--- Input material ---
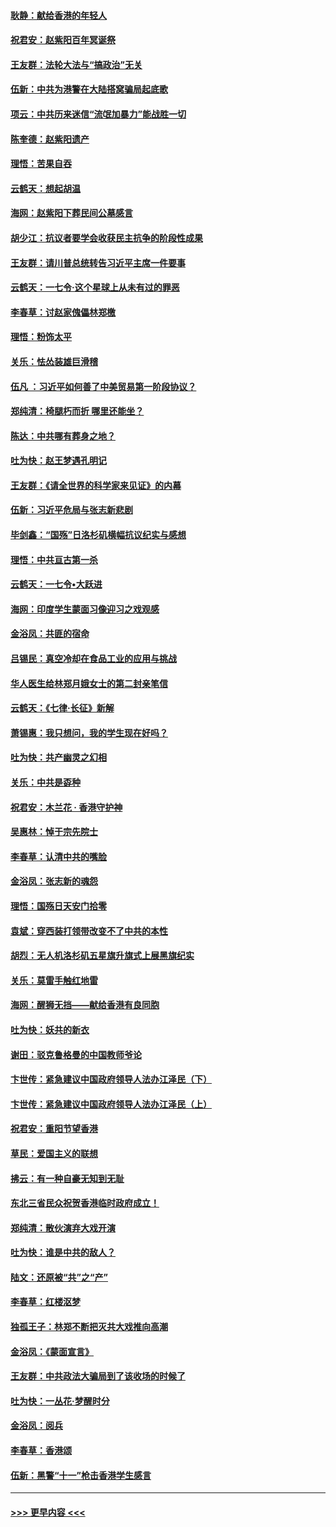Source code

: #### [耿静：献给香港的年轻人](../pages/nsc993/n11602462.md?t=10212055) 
#### [祝君安：赵紫阳百年冥诞祭](../pages/nsc993/n11601386.md?t=10212055) 
#### [王友群：法轮大法与“搞政治”无关](../pages/nsc993/n11601658.md?t=10212055) 
#### [伍新：中共为港警在大陆搭窝骗局起底歌](../pages/nsc993/n11601536.md?t=10212055) 
#### [项云：中共历来迷信“流氓加暴力”能战胜一切](../pages/nsc993/n11601496.md?t=10212055) 
#### [陈奎德：赵紫阳遗产](../pages/nsc993/n11601444.md?t=10212055) 
#### [理悟：苦果自吞](../pages/nsc993/n11601385.md?t=10212055) 
#### [云鹤天：想起胡温](../pages/nsc993/n11600033.md?t=10212055) 
#### [海网：赵紫阳下葬民间公墓感言](../pages/nsc993/n11600021.md?t=10212055) 
#### [胡少江：抗议者要学会收获民主抗争的阶段性成果](../pages/nsc993/n11599626.md?t=10212055) 
#### [王友群：请川普总统转告习近平主席一件要事](../pages/nsc993/n11599533.md?t=10212055) 
#### [云鹤天：一七令‧这个星球上从未有过的罪恶](../pages/nsc993/n11598881.md?t=10212055) 
#### [李春草：讨赵家傀儡林郑檄](../pages/nsc993/n11598789.md?t=10212055) 
#### [理悟：粉饰太平](../pages/nsc993/n11598776.md?t=10212055) 
#### [关乐：怯怂装雄巨滑稽](../pages/nsc993/n11598767.md?t=10212055) 
#### [伍凡 ：习近平如何善了中美贸易第一阶段协议？](../pages/nsc993/n11596305.md?t=10212055) 
#### [郑纯清：椅腿朽而折 哪里还能坐？](../pages/nsc993/n11596273.md?t=10212055) 
#### [陈达：中共哪有葬身之地？](../pages/nsc993/n11596253.md?t=10212055) 
#### [吐为快：赵王梦遇孔明记](../pages/nsc993/n11596208.md?t=10212055) 
#### [王友群：《请全世界的科学家来见证》的内幕](../pages/nsc993/n11594091.md?t=10212055) 
#### [伍新：习近平危局与张志新悲剧](../pages/nsc993/n11594089.md?t=10212055) 
#### [毕剑鑫：“国殇”日洛杉矶横幅抗议纪实与感想](../pages/nsc993/n11591301.md?t=10212055) 
#### [理悟：中共亘古第一杀](../pages/nsc993/n11590734.md?t=10212055) 
#### [云鹤天：一七令•大跃进](../pages/nsc993/n11590699.md?t=10212055) 
#### [海网：印度学生蒙面习像迎习之戏观感](../pages/nsc993/n11590675.md?t=10212055) 
#### [金浴凤：共匪的宿命](../pages/nsc993/n11586383.md?t=10212055) 
#### [吕锡民：真空冷却在食品工业的应用与挑战](../pages/nsc993/n11585819.md?t=10212055) 
#### [华人医生给林郑月娥女士的第二封亲笔信](../pages/nsc993/n11585124.md?t=10212055) 
#### [云鹤天：《七律·长征》新解](../pages/nsc993/n11584578.md?t=10212055) 
#### [萧锡惠：我只想问，我的学生现在好吗？](../pages/nsc993/n11583828.md?t=10212055) 
#### [吐为快：共产幽灵之幻相](../pages/nsc993/n11583224.md?t=10212055) 
#### [关乐：中共是孬种](../pages/nsc993/n11582099.md?t=10212055) 
#### [祝君安：木兰花 · 香港守护神](../pages/nsc993/n11581782.md?t=10212055) 
#### [吴惠林：悼于宗先院士](../pages/nsc993/n11580283.md?t=10212055) 
#### [李春草：认清中共的嘴脸](../pages/nsc993/n11579954.md?t=10212055) 
#### [金浴凤：张志新的魂怨](../pages/nsc993/n11579913.md?t=10212055) 
#### [理悟：国殇日天安门拾零](../pages/nsc993/n11579843.md?t=10212055) 
#### [袁斌：穿西装打领带改变不了中共的本性](../pages/nsc993/n11579814.md?t=10212055) 
#### [胡烈：无人机洛杉矶五星旗升旗式上展黑旗纪实](../pages/nsc993/n11579322.md?t=10212055) 
#### [关乐：莫雷手触红地雷](../pages/nsc993/n11577862.md?t=10212055) 
#### [海网：醒狮无挡——献给香港有良同胞](../pages/nsc993/n11577835.md?t=10212055) 
#### [吐为快：妖共的新衣](../pages/nsc993/n11577575.md?t=10212055) 
#### [谢田：驳克鲁格曼的中国教师爷论](../pages/nsc993/n11575034.md?t=10212055) 
#### [卞世传：紧急建议中国政府领导人法办江泽民（下）](../pages/nsc993/n11573390.md?t=10212055) 
#### [卞世传：紧急建议中国政府领导人法办江泽民（上）](../pages/nsc993/n11573208.md?t=10212055) 
#### [祝君安：重阳节望香港](../pages/nsc993/n11573190.md?t=10212055) 
#### [草民：爱国主义的联想](../pages/nsc993/n11572333.md?t=10212055) 
#### [拂云：有一种自豪无知到无耻](../pages/nsc993/n11572006.md?t=10212055) 
#### [东北三省民众祝贺香港临时政府成立！](../pages/nsc993/n11571215.md?t=10212055) 
#### [郑纯清：散伙演弃大戏开演](../pages/nsc993/n11570826.md?t=10212055) 
#### [吐为快：谁是中共的敌人？](../pages/nsc993/n11570817.md?t=10212055) 
#### [陆文：还原被“共”之“产”](../pages/nsc993/n11570798.md?t=10212055) 
#### [李春草：红楼沤梦](../pages/nsc993/n11569673.md?t=10212055) 
#### [独孤王子：林郑不断把灭共大戏推向高潮](../pages/nsc993/n11569381.md?t=10212055) 
#### [金浴凤：《蒙面宣言》](../pages/nsc993/n11569368.md?t=10212055) 
#### [王友群：中共政法大骗局到了该收场的时候了](../pages/nsc993/n11568940.md?t=10212055) 
#### [吐为快：一丛花‧梦醒时分](../pages/nsc993/n11567491.md?t=10212055) 
#### [金浴凤：阅兵](../pages/nsc993/n11567454.md?t=10212055) 
#### [李春草：香港颂](../pages/nsc993/n11567444.md?t=10212055) 
#### [伍新：黑警“十一”枪击香港学生感言](../pages/nsc993/n11567426.md?t=10212055) 

----
#### [ >>> 更早内容 <<< ](../indexes/nsc993-earlier.md)
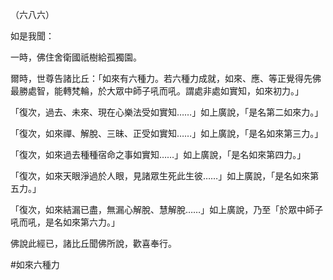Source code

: （六八六）

如是我聞：

一時，佛住舍衛國祇樹給孤獨園。

爾時，世尊告諸比丘：「如來有六種力。若六種力成就，如來、應、等正覺得先佛最勝處智，能轉梵輪，於大眾中師子吼而吼。謂處非處如實知，如來初力。」

「復次，過去、未來、現在心樂法受如實知……」如上廣說，「是名第二如來力。」

「復次，如來禪、解脫、三昧、正受如實知……」如上廣說，「是名如來第三力。」

「復次，如來過去種種宿命之事如實知……」如上廣說，「是名如來第四力。」

「復次，如來天眼淨過於人眼，見諸眾生死此生彼……」如上廣說，「是名如來第五力。」

「復次，如來結漏已盡，無漏心解脫、慧解脫……」如上廣說，乃至「於眾中師子吼而吼，是名如來第六力。」

佛說此經已，諸比丘聞佛所說，歡喜奉行。



#如來六種力
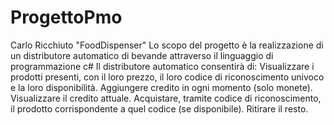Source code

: # ProgettoPmo
Carlo Ricchiuto
"FoodDispenser"
Lo scopo del progetto è la realizzazione di un distributore automatico di bevande attraverso il linguaggio di programmazione c#
Il distributore automatico consentirà di:
Visualizzare i prodotti presenti, con il loro prezzo, il loro codice di riconoscimento univoco e la loro disponibilità.
Aggiungere credito in ogni momento (solo monete).
Visualizzare il credito attuale.
Acquistare, tramite codice di riconoscimento, il prodotto corrispondente a quel codice (se disponibile).
Ritirare il resto.
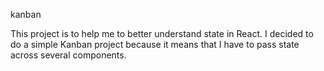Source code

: kanban

This project is to help me to better understand state in React. I decided to do a simple Kanban project because it means that I have to pass state across several components.
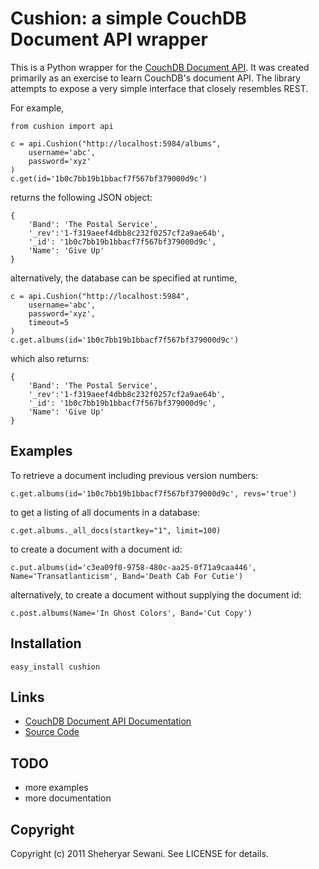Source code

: # Cushion: a simple CouchDB Document API wrapper

This is a Python wrapper for the [CouchDB Document API](http://wiki.apache.org/couchdb/HTTP_Document_API). It was created primarily as an exercise to learn CouchDB's document API.  The library attempts to expose a very simple interface that closely resembles REST.

For example,

	from cushion import api

    c = api.Cushion("http://localhost:5984/albums",
		username='abc',
		password='xyz'
	)
	c.get(id='1b0c7bb19b1bbacf7f567bf379000d9c')

returns the following JSON object:

    {
		'Band': 'The Postal Service',
		'_rev':'1-f319aeef4dbb8c232f0257cf2a9ae64b',
		'_id': '1b0c7bb19b1bbacf7f567bf379000d9c',
		'Name': 'Give Up'
	}

alternatively, the database can be specified at runtime,

	c = api.Cushion("http://localhost:5984",
		username='abc',
		password='xyz',
		timeout=5
	)
	c.get.albums(id='1b0c7bb19b1bbacf7f567bf379000d9c')

which also returns:

	{
		'Band': 'The Postal Service',
		'_rev':'1-f319aeef4dbb8c232f0257cf2a9ae64b',
		'_id': '1b0c7bb19b1bbacf7f567bf379000d9c',
		'Name': 'Give Up'
	}

## Examples

To retrieve a document including previous version numbers:

	c.get.albums(id='1b0c7bb19b1bbacf7f567bf379000d9c', revs='true')

to get a listing of all documents in a database:

	c.get.albums._all_docs(startkey="1", limit=100)

to create a document with a document id:

	c.put.albums(id='c3ea09f0-9758-480c-aa25-0f71a9caa446', Name='Transatlanticism', Band='Death Cab For Cutie')

alternatively, to create a document without supplying the document id:

	c.post.albums(Name='In Ghost Colors', Band='Cut Copy')


## Installation

    easy_install cushion

## Links

* [CouchDB Document API Documentation](http://wiki.apache.org/couchdb/HTTP_Document_API)
* [Source Code](https://github.com/sheysrebellion/cushion)

## TODO

* more examples
* more documentation

## Copyright

Copyright (c) 2011 Sheheryar Sewani. See LICENSE for details.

--- Work instruction ---
Only lines go in the copy, not pictures. Transcribe exactly from the start of the listing through the line containing "#### [伍新：中共为港警".

--- Solution to this problem ---
Source code

: #### [耿静：献给香港的年轻人](../pages/nsc993/n11602462.md?t=10212055) 
#### [祝君安：赵紫阳百年冥诞祭](../pages/nsc993/n11601386.md?t=10212055) 
#### [王友群：法轮大法与“搞政治”无关](../pages/nsc993/n11601658.md?t=10212055) 
#### [伍新：中共为港警在大陆搭窝骗局起底歌](../pages/nsc993/n11601536.md?t=10212055) 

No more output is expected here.